(Source records)
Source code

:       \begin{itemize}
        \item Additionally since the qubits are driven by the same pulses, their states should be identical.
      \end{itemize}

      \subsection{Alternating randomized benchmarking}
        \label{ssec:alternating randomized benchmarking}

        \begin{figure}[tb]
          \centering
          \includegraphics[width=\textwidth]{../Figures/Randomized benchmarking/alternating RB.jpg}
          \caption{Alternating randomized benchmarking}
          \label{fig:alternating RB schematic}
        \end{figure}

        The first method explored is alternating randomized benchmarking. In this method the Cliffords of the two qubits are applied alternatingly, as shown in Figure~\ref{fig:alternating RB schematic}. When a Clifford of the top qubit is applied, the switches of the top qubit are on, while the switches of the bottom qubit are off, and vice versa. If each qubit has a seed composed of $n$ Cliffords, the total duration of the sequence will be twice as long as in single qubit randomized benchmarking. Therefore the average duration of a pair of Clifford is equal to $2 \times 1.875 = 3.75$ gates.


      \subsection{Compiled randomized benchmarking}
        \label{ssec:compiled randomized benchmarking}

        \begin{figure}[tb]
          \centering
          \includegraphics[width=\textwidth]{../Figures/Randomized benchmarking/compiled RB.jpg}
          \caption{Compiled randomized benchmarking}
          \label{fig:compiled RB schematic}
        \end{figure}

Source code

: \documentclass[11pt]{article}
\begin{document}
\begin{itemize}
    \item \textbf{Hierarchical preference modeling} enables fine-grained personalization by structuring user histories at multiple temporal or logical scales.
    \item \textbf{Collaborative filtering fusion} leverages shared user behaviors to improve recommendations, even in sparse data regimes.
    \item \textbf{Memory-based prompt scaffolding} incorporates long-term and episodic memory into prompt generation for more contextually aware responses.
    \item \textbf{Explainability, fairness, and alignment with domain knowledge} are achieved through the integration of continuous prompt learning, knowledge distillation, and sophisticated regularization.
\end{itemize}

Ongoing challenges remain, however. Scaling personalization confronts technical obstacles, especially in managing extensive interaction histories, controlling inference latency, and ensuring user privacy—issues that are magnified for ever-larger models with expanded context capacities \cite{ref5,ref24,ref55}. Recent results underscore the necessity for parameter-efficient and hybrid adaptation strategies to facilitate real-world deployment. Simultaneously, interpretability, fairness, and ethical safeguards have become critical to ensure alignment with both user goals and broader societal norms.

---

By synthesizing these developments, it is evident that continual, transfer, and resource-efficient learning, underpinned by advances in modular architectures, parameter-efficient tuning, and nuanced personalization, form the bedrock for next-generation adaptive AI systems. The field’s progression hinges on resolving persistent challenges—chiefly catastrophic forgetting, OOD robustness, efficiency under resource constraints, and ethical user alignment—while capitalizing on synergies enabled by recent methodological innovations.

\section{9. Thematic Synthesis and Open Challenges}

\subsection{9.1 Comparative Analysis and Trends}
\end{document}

WORK INSTRUCTION:
Search the entries for the word "caption", then copy every line in which it is found.

RESULT:
          \caption{Alternating randomized benchmarking}
          \caption{Compiled randomized benchmarking}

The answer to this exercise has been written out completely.